Man- A l’occasion de la 132 ème édition de la fête de travail, les centrales syndicales du Tonkpi ont plaidé mardi, à la préfecture de Man, pour l’amélioration des conditions de vie des travailleurs, en décriant plusieurs maux qui entravent leur épanouissement.

« Les coupures d’eau et d’électricité sont de plus en plus récurrentes dans nos cités, quand l’eau, source de vie devient une denrée rarissime, contraignant les populations que nous sommes à nous alimenter à tout vent, au premier point d’eau rencontré sur notre chemin(…)Là-dessus, nous voudrions vous exhorter, Monsieur le préfet, à prendre des mesures diligentes, autant que faire se peut, afin de remédier à cet état de fait », a souligné le délégué régional de la Fédération des syndicats autonomes de Côte d’Ivoire (FESACI), Sekongo Doferin.

Il a relevé que de plus en plus, la qualité de pain, au sortir des pâtisseries et boulangeries, et qui est déversé sur les marchés de l’ouest montagneux, laisse de plus en plus à désirer, et a prié l’autorité préfectorale à entamer des « discussions sincères » avec les acteurs du secteur de la région afin d’y voir clair et au besoin prendre des mesures idoines qui s’imposent, pour la santé des populations.
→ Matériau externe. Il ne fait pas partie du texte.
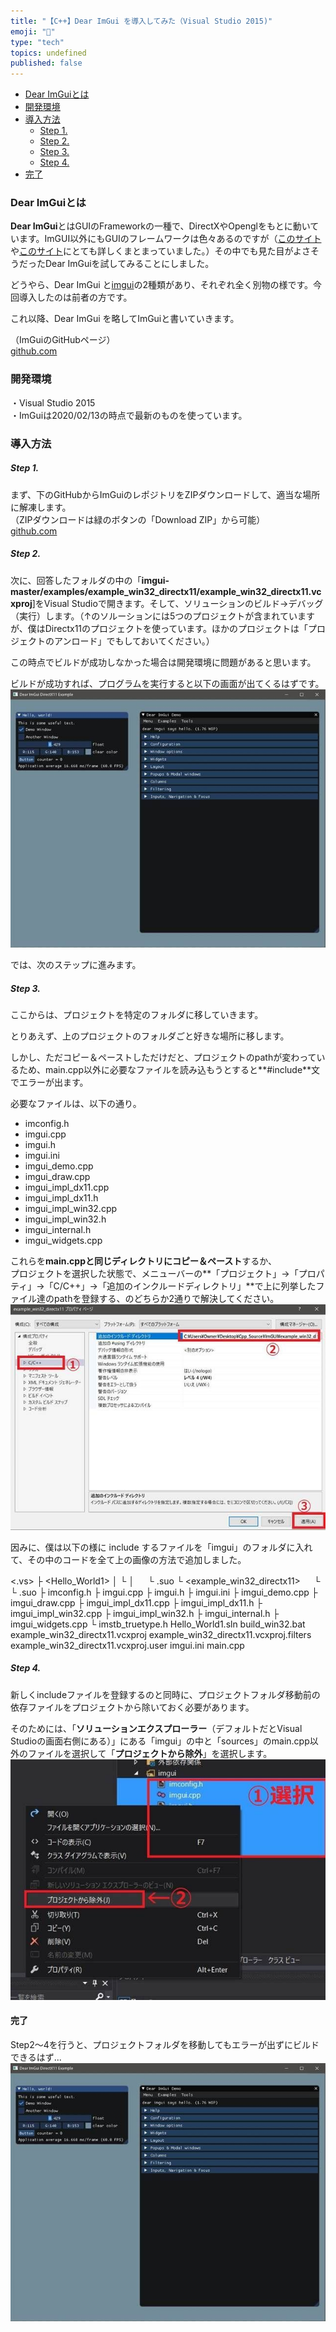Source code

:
 ```yaml
---
title: "【C++】Dear ImGui を導入してみた（Visual Studio 2015)"
emoji: "🤖"
type: "tech"
topics: undefined
published: false
---
```


* [Dear ImGuiとは](#Dear-ImGuiとは)
* [開発環境](#開発環境)
* [導入方法](#導入方法)  
   * [Step 1.](#Step-1)  
   * [Step 2.](#Step-2)  
   * [Step 3.](#Step-3)  
   * [Step 4.](#Step-4)
* [完了](#完了)
  
  
### Dear ImGuiとは

**Dear ImGui**とはGUIのFrameworkの一種で、DirectXやOpenglをもとに動いています。ImGUI以外にもGUIのフレームワークは色々あるのですが（[このサイト](https://nantonaku-shiawase.hatenablog.com/entry/2014/01/09/220636)や[このサイト](https://qiita.com/shimacpyon/items/e5d2a4e2019273345c37)にとても詳しくまとまっていました。）その中でも見た目がよさそうだったDear ImGuiを試してみることにしました。

どうやら、Dear ImGui と[imgui](https://github.com/AdrienHerubel/imgui)の2種類があり、それぞれ全く別物の様です。今回導入したのは前者の方です。

これ以降、Dear ImGui を略してImGuiと書いていきます。

（ImGuiのGitHubページ）  
[github.com](https://github.com/ocornut/imgui)  

### 開発環境

・Visual Studio 2015  
・ImGuiは2020/02/13の時点で最新のものを使っています。  
  
  
### 導入方法

##### Step 1.

まず、下のGitHubからImGuiのレポジトリをZIPダウンロードして、適当な場所に解凍します。  
（ZIPダウンロードは緑のボタンの「Download ZIP」から可能）  
[github.com](https://github.com/ocornut/imgui)  
  
  
##### Step 2.

次に、回答したフォルダの中の「**imgui-master/examples/example\_win32\_directx11/example\_win32\_directx11.vcxproj**\]をVisual Studioで開きます。そして、ソリューションのビルド→デバッグ（実行）します。（↑のソルーションには5つのプロジェクトが含まれていますが、僕はDirectx11のプロジェクトを使っています。ほかのプロジェクトは「プロジェクトのアンロード」でもしておいてください。）

この時点でビルドが成功しなかった場合は開発環境に問題があると思います。

ビルドが成功すれば、プログラムを実行すると以下の画面が出てくるはずです。  
![f:id:pythonjacascript:20200213003713j:plain](/images/ppythonjacascript2020021320200213003713.jpg "f:id:pythonjacascript:20200213003713j:plain")  

  
では、次のステップに進みます。  
  
##### Step 3.

ここからは、プロジェクトを特定のフォルダに移していきます。

とりあえず、上のプロジェクトのフォルダごと好きな場所に移します。

しかし、ただコピー＆ペーストしただけだと、プロジェクトのpathが変わっているため、main.cpp以外に必要なファイルを読み込もうとすると**#include**文でエラーが出ます。

必要なファイルは、以下の通り。

* imconfig.h
* imgui.cpp
* imgui.h
* imgui.ini
* imgui\_demo.cpp
* imgui\_draw.cpp
* imgui\_impl\_dx11.cpp
* imgui\_impl\_dx11.h
* imgui\_impl\_win32.cpp
* imgui\_impl\_win32.h
* imgui\_internal.h
* imgui\_widgets.cpp

これらを**main.cppと同じディレクトリにコピー＆ペースト**するか、  
プロジェクトを選択した状態で、メニューバーの**「プロジェクト」→「プロパティ」→「C/C++」→「追加のインクルードディレクトリ」**で上に列挙したファイル達のpathを登録する、のどちらか2通りで解決してください。  
![f:id:pythonjacascript:20200213004918j:plain](/images/ppythonjacascript2020021320200213004918.jpg "f:id:pythonjacascript:20200213004918j:plain")  

  
因みに、僕は以下の様に include するファイルを「imgui」のフォルダに入れて、その中のコードを全て上の画像の方法で追加しました。

<.vs>
 ├ <Hello_World1>
 │  └ <v14>
 │  　  └ .suo
 └ <example_win32_directx11>
 　  └ <v14>
 　  　  └ .suo
<imgui>
 ├ imconfig.h
 ├ imgui.cpp
 ├ imgui.h
 ├ imgui.ini
 ├ imgui_demo.cpp
 ├ imgui_draw.cpp
 ├ imgui_impl_dx11.cpp
 ├ imgui_impl_dx11.h
 ├ imgui_impl_win32.cpp
 ├ imgui_impl_win32.h
 ├ imgui_internal.h
 ├ imgui_widgets.cpp
 └ imstb_truetype.h
Hello_World1.sln
build_win32.bat
example_win32_directx11.vcxproj
example_win32_directx11.vcxproj.filters
example_win32_directx11.vcxproj.user
imgui.ini
main.cpp
  
  
##### Step 4.

新しくincludeファイルを登録するのと同時に、プロジェクトフォルダ移動前の依存ファイルをプロジェクトから除いておく必要があります。

そのためには、「**ソリューションエクスプローラー**（デフォルトだとVisual Studioの画面右側にある）」にある「imgui」の中と「sources」のmain.cpp以外のファイルを選択して「**プロジェクトから除外**」を選択します。  
![f:id:pythonjacascript:20200213005428j:plain](/images/ppythonjacascript2020021320200213005428.jpg "f:id:pythonjacascript:20200213005428j:plain")

#### 完了

Step2～4を行うと、プロジェクトフォルダを移動してもエラーが出ずにビルドできるはず...  
![f:id:pythonjacascript:20200213003713j:plain](/images/ppythonjacascript2020021320200213003713.jpg "f:id:pythonjacascript:20200213003713j:plain")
La centrale syndicale Humanisme, représentée par Goué Jules, a porté également son attention sur plusieurs points. Entre autres le retour de la Caisse nationale de prévoyance sociale (CNPS) à Man et une sécurisation accrue de la part des forces de l’ordre en cette période de saison de pluie, affectionnée par les bandits de grands chemins qui nuisent aux populations de l’Ouest.

Le responsable de l’Union générale des travailleurs de Côte d’Ivoire (UGTCI) section Tonkpi, Soumahoro Loua, a, pour sa part, appelé toutes les entreprises de cette région à veiller au respect du salaire minimum interprofessionnel garanti (SMIG) fixé à 60 000 francs CFA en janvier 2014, déclarer leurs travailleurs à la CNPS, délivrer des bulletins de solde à chaque paiement de leurs salaires et respecter le salaire catégoriel qui est fonction de chaque secteur d’activité.

« Nous vous interpellons à équiper les services d’Inspection du travail en matériels roulants pour ne pas être complice des employeurs qui ne respectent pas les lois du travail et qui maltraitent les travailleurs », a lancé le sieur Soumahoro Loua à l’endroit de l’État ivoirien.